Ringfort (Rath), Killeen, Co. Clare
Co. Clare |
Ringforts
Between ten and fifty thousand ringforts are thought to survive across Ireland, yet each one occupies its own particular patch of ground with its own particular silence.
The example at Killeen in County Clare is one of these, a rath, which is the Irish term for a roughly circular enclosure defined by an earthen bank and interior ditch, built and inhabited mostly during the early medieval period, broadly speaking the fifth to twelfth centuries. These were farmsteads rather than fortresses, the defended homes of farming families of middling social rank, and the landscape of Clare is littered with their remains, some reduced to faint cropmarks and others still carrying a presence you can feel from the road.

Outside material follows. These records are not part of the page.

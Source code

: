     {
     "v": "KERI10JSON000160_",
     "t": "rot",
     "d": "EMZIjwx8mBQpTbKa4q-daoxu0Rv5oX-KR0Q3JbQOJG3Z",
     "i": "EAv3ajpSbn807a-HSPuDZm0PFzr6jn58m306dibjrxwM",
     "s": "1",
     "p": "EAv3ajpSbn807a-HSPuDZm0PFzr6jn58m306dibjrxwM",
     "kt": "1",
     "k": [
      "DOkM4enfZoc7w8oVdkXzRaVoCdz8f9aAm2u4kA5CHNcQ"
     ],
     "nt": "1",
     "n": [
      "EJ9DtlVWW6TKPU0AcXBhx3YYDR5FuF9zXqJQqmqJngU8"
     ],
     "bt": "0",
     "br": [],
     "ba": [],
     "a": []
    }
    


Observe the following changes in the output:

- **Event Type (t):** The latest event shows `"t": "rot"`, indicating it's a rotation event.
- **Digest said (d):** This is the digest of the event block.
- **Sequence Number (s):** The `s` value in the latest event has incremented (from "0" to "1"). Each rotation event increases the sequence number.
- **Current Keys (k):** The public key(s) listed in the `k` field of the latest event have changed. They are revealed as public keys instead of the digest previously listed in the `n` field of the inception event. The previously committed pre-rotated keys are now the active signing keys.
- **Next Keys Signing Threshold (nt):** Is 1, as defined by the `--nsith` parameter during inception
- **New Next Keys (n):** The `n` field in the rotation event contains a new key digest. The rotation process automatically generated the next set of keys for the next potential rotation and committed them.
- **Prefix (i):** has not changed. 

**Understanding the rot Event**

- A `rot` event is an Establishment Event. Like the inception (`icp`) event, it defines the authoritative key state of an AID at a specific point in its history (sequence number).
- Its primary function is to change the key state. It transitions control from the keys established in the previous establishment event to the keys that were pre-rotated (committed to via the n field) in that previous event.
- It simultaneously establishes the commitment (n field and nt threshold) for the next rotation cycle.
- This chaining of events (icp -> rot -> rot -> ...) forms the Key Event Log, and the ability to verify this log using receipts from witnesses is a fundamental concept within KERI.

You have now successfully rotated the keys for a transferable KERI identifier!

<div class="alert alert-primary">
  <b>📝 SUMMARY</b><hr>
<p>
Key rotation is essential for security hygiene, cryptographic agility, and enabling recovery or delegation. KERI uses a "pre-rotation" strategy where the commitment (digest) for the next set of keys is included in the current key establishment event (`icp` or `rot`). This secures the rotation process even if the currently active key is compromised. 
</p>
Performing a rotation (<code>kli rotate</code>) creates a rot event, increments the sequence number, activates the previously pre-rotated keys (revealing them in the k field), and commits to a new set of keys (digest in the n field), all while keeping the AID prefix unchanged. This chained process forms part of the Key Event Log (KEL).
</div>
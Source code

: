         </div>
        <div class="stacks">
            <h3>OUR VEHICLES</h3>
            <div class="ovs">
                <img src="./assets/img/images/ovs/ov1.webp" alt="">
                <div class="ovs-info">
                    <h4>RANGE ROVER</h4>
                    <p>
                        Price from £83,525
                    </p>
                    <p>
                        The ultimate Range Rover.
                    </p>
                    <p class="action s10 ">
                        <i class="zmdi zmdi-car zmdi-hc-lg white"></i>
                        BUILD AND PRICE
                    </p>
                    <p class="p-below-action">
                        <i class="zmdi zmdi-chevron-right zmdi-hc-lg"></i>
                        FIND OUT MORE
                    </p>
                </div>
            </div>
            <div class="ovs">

The Killeen rath sits within a county that was once the heartland of the Dál Cais, the dynasty that produced Brian Boru, and the density of early medieval settlement sites across Clare reflects centuries of sustained agricultural activity in the region. A rath typically consists of one or more concentric earthen banks, sometimes with an entrance causeway still legible on the ground, and the enclosed area would have contained timber or wattle structures for dwelling and storage. Many ringforts in Ireland were later associated with fairy lore, a cultural overlay that paradoxically helped preserve them, since farmers were reluctant to plough them out even when the land hunger was severe.